NEW YORK — In America’s backyards and living rooms, Labrador retrievers reign as top dogs. But the breed that has been the nation’s most popular for a record 23 years has never won its most elite dog show.
It’s a curiosity — not to say a frustration — for Lab lovers who have watched the Westminster Kennel Club’s prized best in show trophy at times go to breeds that many Americans might never have heard of, let alone scratched behind the ears.
While the Labs’ long drought continued Tuesday night when they were eliminated from this year’s competition, fans have become somewhat resigned to the equivalent of cheering a box-office star who somehow never wins the Oscar.
“They’re the best family dog, but they problem is: They’ll never win Westminster because they’re not flashy enough,” Sue Collins said Tuesday as she and fellow Lab breeder Michelle Birnhak looked after Birnhak’s dog, Joey, one of 76 Labs entered at Westminster.
While the breed regularly makes a big showing in numbers, “they haven’t given us the recognition,” said Collins, of Rocky Point, N.Y.
Known for their happy-go-lucky outlook and ability to play roles ranging from pet to search-and-rescue sleuth, Labs last year surpassed poodles’ 22-year stretch as the most prevalent purebred dogs in the U.S., the American Kennel Club announced last month. The organization doesn’t release raw numbers, just rankings.
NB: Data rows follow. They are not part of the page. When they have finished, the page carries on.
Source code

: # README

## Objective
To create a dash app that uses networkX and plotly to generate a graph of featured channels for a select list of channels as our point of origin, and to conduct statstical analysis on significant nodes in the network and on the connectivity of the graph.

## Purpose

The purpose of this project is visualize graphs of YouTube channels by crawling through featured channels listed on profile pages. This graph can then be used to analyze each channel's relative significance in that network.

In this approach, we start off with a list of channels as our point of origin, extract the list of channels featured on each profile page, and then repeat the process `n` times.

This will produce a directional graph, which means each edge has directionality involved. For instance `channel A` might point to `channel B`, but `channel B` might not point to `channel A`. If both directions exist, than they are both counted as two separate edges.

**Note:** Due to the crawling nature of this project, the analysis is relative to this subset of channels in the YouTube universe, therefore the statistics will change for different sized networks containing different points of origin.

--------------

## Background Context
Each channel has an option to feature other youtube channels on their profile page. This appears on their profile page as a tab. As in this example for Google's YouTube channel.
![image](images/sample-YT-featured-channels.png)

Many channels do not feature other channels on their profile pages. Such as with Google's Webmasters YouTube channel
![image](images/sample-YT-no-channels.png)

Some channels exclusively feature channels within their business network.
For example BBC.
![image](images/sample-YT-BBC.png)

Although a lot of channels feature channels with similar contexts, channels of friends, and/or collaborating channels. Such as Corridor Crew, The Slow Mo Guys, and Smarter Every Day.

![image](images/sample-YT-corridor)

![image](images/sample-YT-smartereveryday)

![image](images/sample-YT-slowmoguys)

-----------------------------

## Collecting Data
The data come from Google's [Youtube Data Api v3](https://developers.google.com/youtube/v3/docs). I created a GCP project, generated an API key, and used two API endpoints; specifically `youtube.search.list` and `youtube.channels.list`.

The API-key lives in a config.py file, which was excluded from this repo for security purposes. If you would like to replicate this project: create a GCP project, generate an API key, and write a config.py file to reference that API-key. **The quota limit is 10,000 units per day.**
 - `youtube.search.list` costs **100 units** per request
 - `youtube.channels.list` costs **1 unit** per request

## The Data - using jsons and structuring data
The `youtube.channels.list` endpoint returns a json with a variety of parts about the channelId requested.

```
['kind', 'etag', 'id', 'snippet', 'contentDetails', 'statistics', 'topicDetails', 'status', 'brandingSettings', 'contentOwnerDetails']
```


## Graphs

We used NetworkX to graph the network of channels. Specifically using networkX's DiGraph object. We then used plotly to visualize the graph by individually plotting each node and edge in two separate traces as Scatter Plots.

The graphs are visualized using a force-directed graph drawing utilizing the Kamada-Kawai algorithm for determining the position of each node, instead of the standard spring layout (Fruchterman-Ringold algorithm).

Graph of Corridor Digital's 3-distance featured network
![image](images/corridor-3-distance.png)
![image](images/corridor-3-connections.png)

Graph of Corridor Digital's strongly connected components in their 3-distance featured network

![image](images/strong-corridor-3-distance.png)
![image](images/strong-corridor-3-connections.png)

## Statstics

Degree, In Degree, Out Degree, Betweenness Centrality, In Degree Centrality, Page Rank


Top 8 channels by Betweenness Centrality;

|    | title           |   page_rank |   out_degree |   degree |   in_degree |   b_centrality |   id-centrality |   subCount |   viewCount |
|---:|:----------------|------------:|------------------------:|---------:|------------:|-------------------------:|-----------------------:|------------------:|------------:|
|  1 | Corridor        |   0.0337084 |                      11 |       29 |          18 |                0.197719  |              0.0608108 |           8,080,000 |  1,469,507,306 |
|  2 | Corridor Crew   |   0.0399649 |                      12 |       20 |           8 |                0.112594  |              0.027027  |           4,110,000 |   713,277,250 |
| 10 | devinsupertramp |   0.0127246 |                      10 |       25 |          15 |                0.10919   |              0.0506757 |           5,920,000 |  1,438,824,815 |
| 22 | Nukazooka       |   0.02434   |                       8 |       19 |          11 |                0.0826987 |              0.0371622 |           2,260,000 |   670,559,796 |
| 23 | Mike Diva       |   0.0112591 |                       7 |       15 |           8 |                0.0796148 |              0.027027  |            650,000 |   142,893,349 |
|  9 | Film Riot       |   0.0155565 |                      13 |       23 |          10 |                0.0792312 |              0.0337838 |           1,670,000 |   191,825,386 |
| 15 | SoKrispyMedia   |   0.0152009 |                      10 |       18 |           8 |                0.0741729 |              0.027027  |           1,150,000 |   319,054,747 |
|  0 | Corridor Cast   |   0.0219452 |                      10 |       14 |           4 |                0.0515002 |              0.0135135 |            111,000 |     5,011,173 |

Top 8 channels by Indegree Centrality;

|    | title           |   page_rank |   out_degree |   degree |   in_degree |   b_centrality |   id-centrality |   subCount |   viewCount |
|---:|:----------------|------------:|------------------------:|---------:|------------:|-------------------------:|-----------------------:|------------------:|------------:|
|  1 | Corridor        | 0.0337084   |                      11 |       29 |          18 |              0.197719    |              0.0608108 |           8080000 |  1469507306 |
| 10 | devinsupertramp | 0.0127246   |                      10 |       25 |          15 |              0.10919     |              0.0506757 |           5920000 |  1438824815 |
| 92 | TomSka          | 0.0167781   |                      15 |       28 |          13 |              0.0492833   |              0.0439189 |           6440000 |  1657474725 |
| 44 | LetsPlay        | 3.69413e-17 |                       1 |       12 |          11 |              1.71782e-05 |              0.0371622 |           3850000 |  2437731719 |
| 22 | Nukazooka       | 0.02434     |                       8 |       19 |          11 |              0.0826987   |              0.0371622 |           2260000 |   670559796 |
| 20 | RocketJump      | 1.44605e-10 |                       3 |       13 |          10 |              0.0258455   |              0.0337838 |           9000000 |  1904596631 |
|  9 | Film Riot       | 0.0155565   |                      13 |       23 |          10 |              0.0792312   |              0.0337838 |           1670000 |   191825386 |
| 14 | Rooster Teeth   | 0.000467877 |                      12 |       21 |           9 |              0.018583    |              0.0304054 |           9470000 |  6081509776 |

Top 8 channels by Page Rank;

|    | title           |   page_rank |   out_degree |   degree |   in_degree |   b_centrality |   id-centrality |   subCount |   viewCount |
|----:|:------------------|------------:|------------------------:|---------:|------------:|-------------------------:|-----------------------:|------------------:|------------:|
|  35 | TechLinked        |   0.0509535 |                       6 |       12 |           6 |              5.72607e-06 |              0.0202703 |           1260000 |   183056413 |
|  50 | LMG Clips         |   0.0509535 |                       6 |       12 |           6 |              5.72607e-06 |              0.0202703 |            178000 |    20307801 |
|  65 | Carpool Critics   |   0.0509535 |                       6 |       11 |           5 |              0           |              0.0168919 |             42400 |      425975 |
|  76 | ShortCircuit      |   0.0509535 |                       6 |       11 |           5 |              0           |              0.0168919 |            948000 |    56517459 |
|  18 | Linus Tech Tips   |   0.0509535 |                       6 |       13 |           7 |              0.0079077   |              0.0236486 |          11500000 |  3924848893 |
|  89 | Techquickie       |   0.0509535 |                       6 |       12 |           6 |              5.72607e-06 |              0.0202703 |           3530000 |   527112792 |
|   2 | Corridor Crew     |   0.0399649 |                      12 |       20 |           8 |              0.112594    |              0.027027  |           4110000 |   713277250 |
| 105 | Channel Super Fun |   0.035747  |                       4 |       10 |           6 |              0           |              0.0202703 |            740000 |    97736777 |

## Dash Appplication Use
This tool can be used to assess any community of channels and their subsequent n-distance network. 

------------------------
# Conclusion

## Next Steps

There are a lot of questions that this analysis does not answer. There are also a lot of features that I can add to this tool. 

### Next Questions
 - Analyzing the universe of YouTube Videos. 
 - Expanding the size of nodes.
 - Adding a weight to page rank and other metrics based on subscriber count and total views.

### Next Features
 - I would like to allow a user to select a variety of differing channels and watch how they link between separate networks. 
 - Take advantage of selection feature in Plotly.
Westminster has awarded the best in show title for more than a century, and several of today’s top 10 most popular breeds have won. Eighth-ranked poodles have triumphed at Westminster nine times, most recently in 2002. But four breeds in the top 10, including third-ranked golden retrievers, have never bounded off with the trophy.
Meanwhile, fox terriers — their three varieties 96th and lower on the popularity ladder — have been best in show 17 times. The Sealyham terrier, the 158th-most-prevalent breed, has logged four Westminster wins, though the last came in 1977.
In the last seven years, winners have included such familiar breeds as the beagle and Scottish terrier, but also some decided rarities: the pint-sized affenpinscher (143rd most prevalent) and the giant Scottish deerhound (165th).
To be sure, Westminster is meant to recognize the dog that best meets its breed’s standards, not the one that’s in the most homes. Plenty of obscure breeds have never won.
Still, theories abound about why the nation’s most numerous purebreds have yet to have their day at Westminster.
Breeder Deborah Weinman notes that Labs don’t have the eye-catching, lanky stride of a pointer, for instance, as they circle the judging ring. Breeder Emily Magnani wonders whether some breeds’ elaborate grooming can help them make an impression, compared to relatively what-you-see-is-what-you-get Labs.
Heidi Kellerman, who breeds both Labrador and golden retrievers, feels the very qualities that endear them to pet owners might not get them points in shows.
“A Lab and a golden retriever are truly the dog you can live with. ... I think maybe it’s taken for granted,” Kellerman, of Lawtons, N.Y., said as her 15-year-old daughter, Carolyn, prepared to show one of their goldens, Patrick, on Tuesday. Wet and awaiting a blow dry, he seemed unfazed by the throng of spectators passing by and taking pictures.
To David Frei, Westminster’s longtime TV host, Labs’ and goldens’ eager-to-please nature “takes an edge off them in the show ring,” compared to breeds more prone to display a bit of canine attitude.
“Terriers were bred to cause a little bit of trouble,” he chuckled. “I think that helps them stand out and draw attention in the ring.”
Lab aficionados might be wistful, but they’re not exactly worried if the breed lags at Westminster.
After all, Weinman smiled, “We don’t need any more popularity for our breed.”